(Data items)
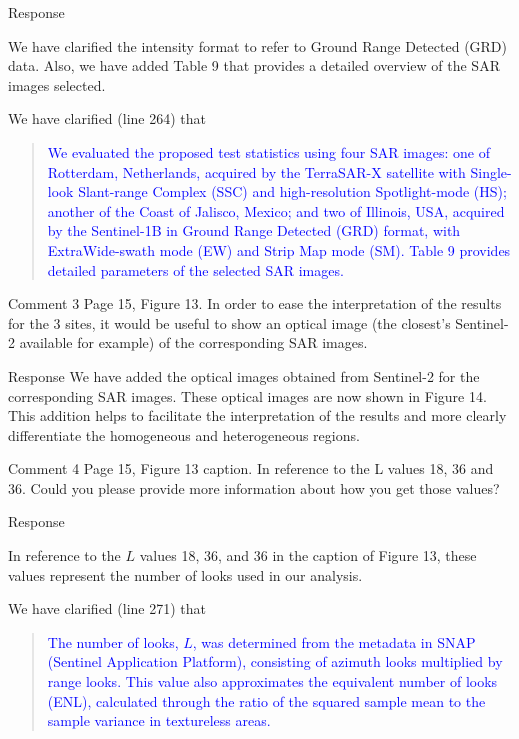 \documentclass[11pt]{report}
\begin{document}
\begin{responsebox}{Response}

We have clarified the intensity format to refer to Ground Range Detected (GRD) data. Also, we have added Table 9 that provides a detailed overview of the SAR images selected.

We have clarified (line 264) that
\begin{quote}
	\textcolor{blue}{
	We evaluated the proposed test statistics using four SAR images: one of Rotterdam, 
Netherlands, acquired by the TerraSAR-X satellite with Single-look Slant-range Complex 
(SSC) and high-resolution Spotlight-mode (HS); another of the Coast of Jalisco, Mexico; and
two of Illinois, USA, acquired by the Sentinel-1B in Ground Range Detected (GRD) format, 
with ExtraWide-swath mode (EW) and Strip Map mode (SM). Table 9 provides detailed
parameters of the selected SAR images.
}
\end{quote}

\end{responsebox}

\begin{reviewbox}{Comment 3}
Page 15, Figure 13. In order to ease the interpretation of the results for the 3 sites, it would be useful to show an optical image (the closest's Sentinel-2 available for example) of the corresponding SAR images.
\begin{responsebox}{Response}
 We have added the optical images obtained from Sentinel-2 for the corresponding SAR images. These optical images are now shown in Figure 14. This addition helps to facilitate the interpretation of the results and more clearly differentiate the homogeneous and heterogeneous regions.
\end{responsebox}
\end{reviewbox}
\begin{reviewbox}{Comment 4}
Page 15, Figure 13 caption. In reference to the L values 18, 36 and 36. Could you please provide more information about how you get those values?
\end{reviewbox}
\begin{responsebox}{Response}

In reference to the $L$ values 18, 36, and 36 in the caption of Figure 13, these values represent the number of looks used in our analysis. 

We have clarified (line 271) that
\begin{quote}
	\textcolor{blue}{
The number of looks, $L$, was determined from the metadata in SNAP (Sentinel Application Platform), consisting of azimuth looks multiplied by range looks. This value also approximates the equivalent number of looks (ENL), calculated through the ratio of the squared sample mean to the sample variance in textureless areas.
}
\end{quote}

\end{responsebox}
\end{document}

--

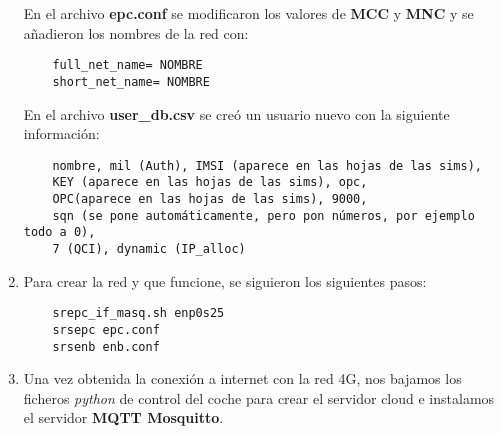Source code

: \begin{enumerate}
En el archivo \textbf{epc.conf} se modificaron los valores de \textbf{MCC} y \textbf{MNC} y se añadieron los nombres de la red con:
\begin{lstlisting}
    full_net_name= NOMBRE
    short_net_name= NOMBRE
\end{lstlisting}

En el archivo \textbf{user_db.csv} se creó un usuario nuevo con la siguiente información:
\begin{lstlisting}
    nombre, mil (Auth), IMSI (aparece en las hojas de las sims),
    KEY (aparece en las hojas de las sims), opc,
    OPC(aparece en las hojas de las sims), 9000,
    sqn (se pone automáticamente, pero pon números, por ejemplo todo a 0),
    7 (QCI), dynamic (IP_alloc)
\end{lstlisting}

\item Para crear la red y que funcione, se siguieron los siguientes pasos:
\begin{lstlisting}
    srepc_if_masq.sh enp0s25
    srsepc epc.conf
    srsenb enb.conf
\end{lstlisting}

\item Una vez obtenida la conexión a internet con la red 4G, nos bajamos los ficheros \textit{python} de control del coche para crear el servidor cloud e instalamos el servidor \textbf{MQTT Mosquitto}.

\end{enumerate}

### [WHAT YOU HAVE TO DO]
The string "Comment" may appear in the lines of the records above. State how many lines contain it, with no other words.

### [WORKED SOLUTION]
2